Assignment
Beneath this line is the data. Output exactly the lines from the line with "- Scenarios involving" to the line with "### **Summary of Key Characteristics**", both ends included, and nothing more.

Data items
━━━━━━━━━━━━━━━━

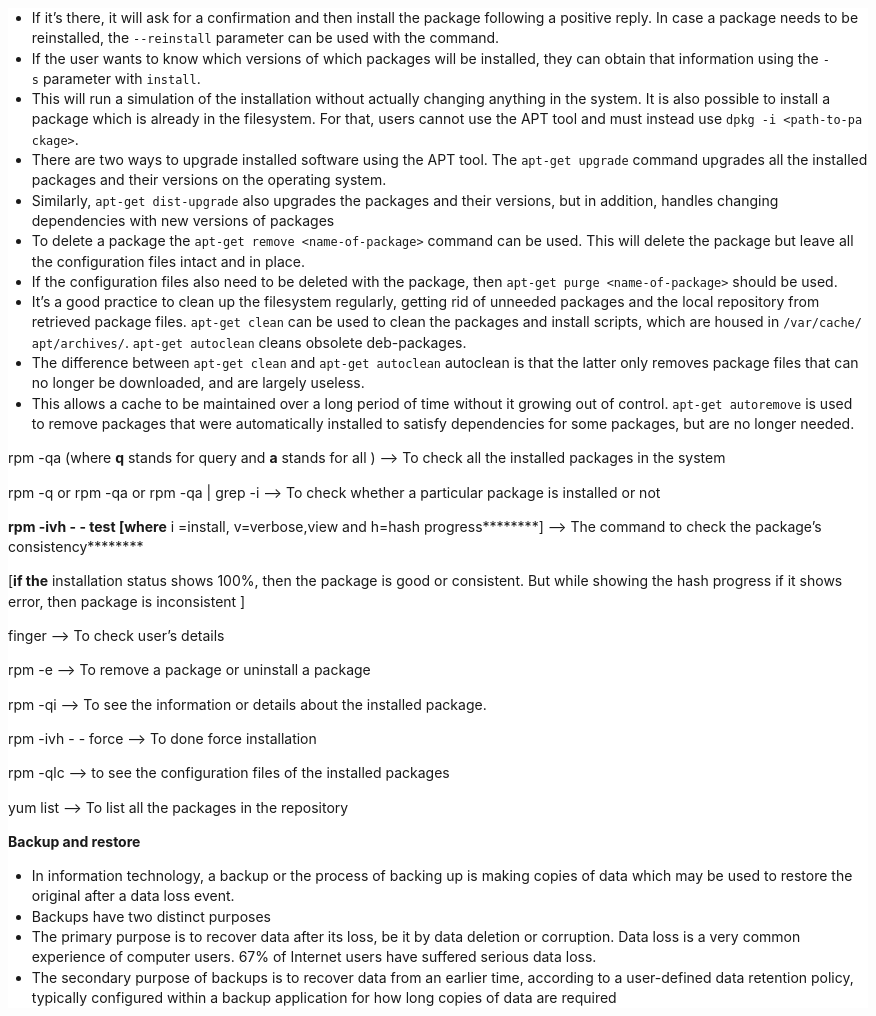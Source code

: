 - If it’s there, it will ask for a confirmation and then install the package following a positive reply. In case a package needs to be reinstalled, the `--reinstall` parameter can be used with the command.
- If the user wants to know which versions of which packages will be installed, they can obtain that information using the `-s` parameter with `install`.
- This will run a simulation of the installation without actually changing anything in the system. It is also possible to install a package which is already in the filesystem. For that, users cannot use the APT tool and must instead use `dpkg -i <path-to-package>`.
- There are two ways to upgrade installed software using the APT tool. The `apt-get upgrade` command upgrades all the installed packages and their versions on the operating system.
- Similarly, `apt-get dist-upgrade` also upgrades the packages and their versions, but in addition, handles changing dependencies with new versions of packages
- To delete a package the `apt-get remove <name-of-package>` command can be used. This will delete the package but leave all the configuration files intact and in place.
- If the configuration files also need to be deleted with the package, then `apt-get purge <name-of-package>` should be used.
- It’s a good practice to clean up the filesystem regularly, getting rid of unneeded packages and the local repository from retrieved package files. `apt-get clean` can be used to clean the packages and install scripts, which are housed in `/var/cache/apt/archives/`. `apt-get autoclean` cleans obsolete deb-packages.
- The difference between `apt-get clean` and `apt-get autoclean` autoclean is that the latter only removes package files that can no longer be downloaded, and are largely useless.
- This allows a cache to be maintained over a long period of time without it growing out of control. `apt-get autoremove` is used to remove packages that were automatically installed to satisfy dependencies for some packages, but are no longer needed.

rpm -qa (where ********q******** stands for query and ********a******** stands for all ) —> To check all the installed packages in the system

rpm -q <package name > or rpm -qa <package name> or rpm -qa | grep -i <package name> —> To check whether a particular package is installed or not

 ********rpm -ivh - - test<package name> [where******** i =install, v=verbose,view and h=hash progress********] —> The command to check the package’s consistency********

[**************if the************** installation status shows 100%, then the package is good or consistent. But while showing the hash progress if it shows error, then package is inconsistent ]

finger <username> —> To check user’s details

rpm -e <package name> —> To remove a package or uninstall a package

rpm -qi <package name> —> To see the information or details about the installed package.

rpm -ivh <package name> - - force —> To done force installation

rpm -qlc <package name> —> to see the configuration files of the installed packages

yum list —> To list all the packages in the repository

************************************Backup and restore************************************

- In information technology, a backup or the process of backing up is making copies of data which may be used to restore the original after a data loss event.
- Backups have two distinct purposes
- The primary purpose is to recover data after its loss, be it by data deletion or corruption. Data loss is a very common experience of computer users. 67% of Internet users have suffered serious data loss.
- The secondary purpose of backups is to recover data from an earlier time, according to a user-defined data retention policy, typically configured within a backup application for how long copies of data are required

━━━━━━━━━━━━━━━━

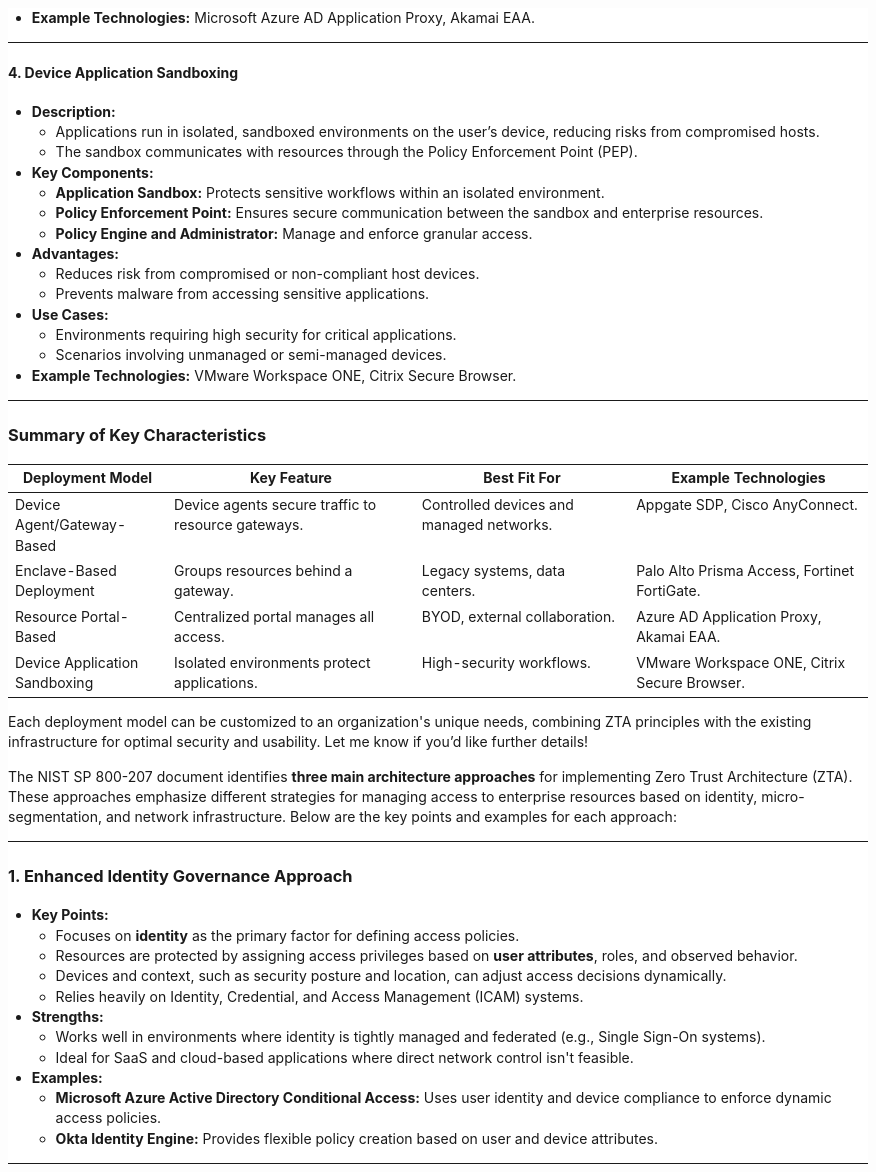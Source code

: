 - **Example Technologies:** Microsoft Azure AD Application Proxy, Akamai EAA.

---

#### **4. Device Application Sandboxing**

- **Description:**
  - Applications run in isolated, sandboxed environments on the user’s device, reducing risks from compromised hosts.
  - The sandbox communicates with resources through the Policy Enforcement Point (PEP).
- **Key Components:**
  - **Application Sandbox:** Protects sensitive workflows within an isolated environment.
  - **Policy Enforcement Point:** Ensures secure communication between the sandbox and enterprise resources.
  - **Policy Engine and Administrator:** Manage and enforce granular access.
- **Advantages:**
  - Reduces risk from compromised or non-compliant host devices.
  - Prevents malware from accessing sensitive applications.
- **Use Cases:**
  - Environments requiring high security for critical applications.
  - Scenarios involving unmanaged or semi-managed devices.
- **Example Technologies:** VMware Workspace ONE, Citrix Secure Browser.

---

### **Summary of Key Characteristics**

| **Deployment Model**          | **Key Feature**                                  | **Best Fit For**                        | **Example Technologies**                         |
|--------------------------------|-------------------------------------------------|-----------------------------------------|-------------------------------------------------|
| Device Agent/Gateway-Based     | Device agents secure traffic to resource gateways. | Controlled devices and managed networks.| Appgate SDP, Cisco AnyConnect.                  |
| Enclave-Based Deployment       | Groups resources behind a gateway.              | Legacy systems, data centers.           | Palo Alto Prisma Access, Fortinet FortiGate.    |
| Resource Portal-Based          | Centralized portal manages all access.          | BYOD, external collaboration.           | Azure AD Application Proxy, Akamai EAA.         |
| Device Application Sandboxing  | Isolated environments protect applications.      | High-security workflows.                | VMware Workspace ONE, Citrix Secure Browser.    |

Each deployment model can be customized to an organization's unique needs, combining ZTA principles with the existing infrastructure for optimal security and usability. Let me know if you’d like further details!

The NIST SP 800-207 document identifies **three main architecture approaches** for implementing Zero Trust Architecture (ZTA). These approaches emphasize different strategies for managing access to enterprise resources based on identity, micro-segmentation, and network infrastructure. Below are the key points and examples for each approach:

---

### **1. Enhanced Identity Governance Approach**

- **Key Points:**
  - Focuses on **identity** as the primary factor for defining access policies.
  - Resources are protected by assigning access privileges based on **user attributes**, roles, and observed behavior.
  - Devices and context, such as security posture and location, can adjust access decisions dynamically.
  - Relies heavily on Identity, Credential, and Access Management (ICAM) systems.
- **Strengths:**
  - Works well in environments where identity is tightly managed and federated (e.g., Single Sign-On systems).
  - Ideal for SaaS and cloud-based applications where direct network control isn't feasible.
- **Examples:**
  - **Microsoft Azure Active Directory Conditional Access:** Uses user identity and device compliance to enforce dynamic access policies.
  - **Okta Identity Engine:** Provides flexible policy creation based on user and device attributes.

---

━━━━━━━━━━━━━━━━

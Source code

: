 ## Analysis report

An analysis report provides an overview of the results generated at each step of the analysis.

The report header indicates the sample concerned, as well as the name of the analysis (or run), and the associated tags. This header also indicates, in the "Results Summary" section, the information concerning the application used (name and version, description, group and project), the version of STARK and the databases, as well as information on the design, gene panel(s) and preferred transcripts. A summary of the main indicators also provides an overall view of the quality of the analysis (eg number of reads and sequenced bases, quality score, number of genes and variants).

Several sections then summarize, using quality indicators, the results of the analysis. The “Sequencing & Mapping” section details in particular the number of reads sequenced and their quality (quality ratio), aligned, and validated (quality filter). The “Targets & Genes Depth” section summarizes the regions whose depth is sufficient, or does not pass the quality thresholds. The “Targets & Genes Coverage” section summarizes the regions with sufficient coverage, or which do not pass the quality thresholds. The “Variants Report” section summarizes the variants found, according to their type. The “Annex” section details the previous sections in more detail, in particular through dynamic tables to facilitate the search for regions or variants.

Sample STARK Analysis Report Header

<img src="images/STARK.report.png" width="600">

━━━━━━━━━━━━━━━━

Exercise result
  - Scenarios involving unmanaged or semi-managed devices.
- **Example Technologies:** VMware Workspace ONE, Citrix Secure Browser.

---

### **Summary of Key Characteristics**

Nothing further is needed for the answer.